Brief History of Mesoamerican Caves for Ritual Use. A description and illustration of caves found at La Venta, Chalcatzingo, and Oaxaca. How they were depicted in a niche, often imitating a zoomorphic pattern or a more geometric, quatrefoil design. A conventionalized entrance or stepped platform evolved to represent subterranean ritual space.

Mexican Cultural Survivals - Ritual Use of Caves. Broda (1989) writes about "...a striking continuity of certain elements of Indian cosmovision throughout Colonial times up to the present day." This includes a role of hidden caves in Mexico and the native shamanic use of these caves for their most secret rites and divinations.

Artistic Designs & Locative Glyphs to Illustrate MC2 Caves. Simons (1968) describes MC2 place signs (locative glyphs) and identifies subterranean voids called caves. There are two types of caves:

Ordinary caves with a natural cave entrance. In other words, a typical hole in rocky ground; an ordinary yet spacious cavity, frequently used as a place of dwelling for reptiles, animals, or people. Simons compares the mouth of this kind of cave as "a curved opening where the stones can be seen separately."

Modified caves with an artificial entrance.

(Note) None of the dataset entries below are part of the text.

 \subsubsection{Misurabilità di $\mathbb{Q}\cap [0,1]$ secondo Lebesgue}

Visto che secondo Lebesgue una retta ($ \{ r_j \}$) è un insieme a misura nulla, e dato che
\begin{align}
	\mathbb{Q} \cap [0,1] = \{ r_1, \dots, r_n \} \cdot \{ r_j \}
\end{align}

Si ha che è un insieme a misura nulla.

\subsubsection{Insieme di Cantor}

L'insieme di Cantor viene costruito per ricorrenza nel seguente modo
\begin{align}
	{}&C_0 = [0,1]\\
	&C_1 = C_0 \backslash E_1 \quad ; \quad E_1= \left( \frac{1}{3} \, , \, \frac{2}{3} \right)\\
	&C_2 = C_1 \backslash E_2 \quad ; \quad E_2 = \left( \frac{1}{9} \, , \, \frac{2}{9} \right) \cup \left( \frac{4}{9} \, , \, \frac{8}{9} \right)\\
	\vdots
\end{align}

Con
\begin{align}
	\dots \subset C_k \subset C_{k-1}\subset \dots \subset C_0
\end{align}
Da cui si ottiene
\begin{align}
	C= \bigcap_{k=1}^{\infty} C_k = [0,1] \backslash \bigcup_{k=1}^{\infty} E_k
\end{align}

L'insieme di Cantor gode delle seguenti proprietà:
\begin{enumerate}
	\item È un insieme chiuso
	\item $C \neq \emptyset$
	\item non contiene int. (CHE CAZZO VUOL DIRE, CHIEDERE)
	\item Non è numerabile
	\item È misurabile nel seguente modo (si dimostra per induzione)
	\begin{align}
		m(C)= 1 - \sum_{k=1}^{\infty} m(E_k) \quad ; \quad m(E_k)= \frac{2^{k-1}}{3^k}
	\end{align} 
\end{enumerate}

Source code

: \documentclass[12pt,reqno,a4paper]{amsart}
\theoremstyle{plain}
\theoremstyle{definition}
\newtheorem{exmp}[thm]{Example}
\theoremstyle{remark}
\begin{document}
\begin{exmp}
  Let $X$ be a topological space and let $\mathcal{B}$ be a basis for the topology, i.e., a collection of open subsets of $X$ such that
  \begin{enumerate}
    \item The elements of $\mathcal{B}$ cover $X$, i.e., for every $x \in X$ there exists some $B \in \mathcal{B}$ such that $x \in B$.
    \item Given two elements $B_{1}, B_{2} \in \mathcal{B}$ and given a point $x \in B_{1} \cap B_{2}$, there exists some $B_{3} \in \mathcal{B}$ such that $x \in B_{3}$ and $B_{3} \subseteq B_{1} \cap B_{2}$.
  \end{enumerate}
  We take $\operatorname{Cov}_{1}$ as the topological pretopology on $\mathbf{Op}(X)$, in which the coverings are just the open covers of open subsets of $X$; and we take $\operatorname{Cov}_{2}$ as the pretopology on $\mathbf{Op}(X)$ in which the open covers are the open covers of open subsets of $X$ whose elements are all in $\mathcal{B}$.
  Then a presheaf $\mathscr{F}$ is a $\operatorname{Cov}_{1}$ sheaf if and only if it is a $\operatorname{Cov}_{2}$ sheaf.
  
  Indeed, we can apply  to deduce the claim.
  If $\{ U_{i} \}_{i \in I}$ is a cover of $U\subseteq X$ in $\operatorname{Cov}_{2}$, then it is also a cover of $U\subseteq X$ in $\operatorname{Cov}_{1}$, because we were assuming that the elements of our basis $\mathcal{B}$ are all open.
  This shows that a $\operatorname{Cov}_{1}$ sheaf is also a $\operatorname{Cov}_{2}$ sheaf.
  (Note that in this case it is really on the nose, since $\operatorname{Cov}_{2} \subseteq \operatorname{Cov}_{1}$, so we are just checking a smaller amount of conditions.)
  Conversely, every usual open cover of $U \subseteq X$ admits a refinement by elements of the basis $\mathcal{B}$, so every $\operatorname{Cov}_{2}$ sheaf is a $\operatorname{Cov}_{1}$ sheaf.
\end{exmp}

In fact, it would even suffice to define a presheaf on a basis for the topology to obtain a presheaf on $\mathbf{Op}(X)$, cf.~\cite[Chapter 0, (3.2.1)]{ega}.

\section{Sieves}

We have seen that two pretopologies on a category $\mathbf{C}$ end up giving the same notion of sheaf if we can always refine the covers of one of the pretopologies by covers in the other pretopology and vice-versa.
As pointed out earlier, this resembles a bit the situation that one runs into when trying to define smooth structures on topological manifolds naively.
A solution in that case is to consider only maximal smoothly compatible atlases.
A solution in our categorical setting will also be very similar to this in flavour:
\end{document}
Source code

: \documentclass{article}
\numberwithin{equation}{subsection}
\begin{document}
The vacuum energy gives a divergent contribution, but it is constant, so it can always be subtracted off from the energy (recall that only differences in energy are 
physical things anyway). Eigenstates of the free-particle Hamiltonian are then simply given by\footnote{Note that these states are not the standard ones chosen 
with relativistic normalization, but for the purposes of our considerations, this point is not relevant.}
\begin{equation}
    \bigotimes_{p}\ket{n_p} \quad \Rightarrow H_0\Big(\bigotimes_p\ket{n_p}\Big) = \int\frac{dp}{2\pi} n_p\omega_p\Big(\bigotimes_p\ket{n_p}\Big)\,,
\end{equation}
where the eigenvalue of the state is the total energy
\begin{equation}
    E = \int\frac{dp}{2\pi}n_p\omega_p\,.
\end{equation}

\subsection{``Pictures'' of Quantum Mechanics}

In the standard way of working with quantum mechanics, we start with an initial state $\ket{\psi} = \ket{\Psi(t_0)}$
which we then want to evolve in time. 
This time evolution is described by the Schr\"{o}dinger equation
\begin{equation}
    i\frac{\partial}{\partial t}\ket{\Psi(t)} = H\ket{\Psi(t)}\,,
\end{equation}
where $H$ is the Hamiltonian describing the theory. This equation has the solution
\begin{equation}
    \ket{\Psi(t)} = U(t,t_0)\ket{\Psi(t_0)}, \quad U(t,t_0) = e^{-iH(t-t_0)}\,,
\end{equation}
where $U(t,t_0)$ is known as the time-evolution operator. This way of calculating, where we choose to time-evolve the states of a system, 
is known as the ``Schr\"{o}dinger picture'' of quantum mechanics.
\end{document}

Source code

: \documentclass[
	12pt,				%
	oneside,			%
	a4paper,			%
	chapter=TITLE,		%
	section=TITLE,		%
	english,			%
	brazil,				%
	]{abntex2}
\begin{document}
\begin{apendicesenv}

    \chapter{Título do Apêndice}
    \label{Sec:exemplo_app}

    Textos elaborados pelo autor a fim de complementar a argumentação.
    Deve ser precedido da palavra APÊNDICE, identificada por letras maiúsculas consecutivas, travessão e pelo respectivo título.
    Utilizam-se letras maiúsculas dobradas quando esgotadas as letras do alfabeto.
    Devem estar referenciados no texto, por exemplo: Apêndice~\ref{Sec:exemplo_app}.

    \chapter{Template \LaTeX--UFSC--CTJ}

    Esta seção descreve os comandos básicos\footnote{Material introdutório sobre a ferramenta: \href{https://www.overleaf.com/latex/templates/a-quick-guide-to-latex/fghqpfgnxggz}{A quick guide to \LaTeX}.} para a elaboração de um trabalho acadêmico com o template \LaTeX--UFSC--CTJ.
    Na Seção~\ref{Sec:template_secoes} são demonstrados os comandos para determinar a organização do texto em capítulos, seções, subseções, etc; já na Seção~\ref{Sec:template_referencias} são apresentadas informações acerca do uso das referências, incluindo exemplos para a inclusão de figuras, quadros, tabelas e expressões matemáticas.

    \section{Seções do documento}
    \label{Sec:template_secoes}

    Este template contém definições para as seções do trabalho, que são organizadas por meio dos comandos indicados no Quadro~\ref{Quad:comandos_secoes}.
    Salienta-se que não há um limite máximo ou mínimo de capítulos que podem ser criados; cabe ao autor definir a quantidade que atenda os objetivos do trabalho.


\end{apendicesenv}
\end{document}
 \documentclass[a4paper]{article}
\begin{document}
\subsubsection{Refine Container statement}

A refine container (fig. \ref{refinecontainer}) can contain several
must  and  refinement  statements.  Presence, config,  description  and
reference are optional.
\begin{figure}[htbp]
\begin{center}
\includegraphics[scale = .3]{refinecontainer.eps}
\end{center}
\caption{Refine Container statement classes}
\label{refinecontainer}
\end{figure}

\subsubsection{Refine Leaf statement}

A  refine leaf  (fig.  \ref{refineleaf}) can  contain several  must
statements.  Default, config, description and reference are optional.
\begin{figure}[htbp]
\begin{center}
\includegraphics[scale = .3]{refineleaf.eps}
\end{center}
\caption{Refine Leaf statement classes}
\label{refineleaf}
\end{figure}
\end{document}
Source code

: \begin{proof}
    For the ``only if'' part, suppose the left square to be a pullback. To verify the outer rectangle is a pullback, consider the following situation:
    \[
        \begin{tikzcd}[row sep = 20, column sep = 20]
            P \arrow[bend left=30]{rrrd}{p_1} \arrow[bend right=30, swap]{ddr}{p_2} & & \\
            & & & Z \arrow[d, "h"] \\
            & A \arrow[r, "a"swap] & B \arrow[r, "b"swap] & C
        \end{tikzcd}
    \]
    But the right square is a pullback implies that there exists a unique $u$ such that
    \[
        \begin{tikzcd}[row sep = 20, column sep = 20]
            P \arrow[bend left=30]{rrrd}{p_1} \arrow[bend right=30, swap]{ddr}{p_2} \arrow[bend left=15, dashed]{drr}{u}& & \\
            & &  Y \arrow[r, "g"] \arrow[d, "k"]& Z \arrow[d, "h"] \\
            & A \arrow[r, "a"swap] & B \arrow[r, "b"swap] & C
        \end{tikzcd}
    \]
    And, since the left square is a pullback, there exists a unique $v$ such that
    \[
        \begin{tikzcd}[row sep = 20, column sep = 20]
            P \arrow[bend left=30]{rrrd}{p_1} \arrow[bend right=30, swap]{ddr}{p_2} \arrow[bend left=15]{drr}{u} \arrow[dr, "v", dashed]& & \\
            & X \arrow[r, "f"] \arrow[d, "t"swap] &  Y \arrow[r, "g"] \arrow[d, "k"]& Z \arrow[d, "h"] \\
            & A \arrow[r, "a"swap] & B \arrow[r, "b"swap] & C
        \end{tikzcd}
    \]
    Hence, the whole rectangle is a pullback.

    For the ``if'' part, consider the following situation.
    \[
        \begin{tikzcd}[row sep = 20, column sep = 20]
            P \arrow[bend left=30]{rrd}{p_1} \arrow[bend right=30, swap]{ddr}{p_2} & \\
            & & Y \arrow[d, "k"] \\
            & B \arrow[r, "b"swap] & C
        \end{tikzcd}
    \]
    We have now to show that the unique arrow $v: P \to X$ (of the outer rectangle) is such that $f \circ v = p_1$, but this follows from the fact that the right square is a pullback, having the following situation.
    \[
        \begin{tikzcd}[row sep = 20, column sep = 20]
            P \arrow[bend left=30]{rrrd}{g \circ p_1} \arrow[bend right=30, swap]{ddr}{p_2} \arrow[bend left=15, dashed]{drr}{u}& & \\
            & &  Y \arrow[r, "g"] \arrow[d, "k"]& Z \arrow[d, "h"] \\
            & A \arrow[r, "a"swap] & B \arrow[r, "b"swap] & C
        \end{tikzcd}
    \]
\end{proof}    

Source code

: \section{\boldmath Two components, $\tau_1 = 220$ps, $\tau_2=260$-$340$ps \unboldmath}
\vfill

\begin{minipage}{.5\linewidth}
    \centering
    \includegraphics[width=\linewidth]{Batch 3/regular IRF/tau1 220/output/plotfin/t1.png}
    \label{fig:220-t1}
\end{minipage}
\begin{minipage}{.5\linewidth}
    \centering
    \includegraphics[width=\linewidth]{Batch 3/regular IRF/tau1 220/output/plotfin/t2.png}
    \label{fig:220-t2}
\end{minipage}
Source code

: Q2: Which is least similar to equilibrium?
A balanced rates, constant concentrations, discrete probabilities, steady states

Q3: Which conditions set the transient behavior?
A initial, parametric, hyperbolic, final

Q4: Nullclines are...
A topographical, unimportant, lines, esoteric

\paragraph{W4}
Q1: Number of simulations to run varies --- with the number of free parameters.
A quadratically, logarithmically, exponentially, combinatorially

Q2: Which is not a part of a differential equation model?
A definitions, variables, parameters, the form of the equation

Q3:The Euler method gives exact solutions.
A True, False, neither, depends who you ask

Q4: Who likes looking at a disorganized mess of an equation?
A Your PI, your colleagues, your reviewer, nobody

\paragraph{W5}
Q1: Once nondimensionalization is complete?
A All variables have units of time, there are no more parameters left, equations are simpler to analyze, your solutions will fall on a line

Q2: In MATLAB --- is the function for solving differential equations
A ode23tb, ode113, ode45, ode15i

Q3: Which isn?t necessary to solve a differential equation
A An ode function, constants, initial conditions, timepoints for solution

A distinct type of underground cavity that is identified by a stepped platform with a raised lintel; a framework design in geometric form with straight lines; an access structure decorated with a botanical motif called marsh grass. This two-stepped architectural structure, embellished with tule-grass and spikelets, signals the founding of ritual space.

Pictorial Elements Suggesting Burials or Death-related Imagery. These stepped platforms with a raised lintel have pictorial motifs suggesting mortuary practices. They include an arrow with a feather and plume. A butterfly cocoon. A turtle. A decapitated grasshopper. A stylized rib cage or human thorax. A two-dimensional human silhouette at the cave entry. A draped white cloth at the entrance to some caves; near the ends of the linen cloth are knots.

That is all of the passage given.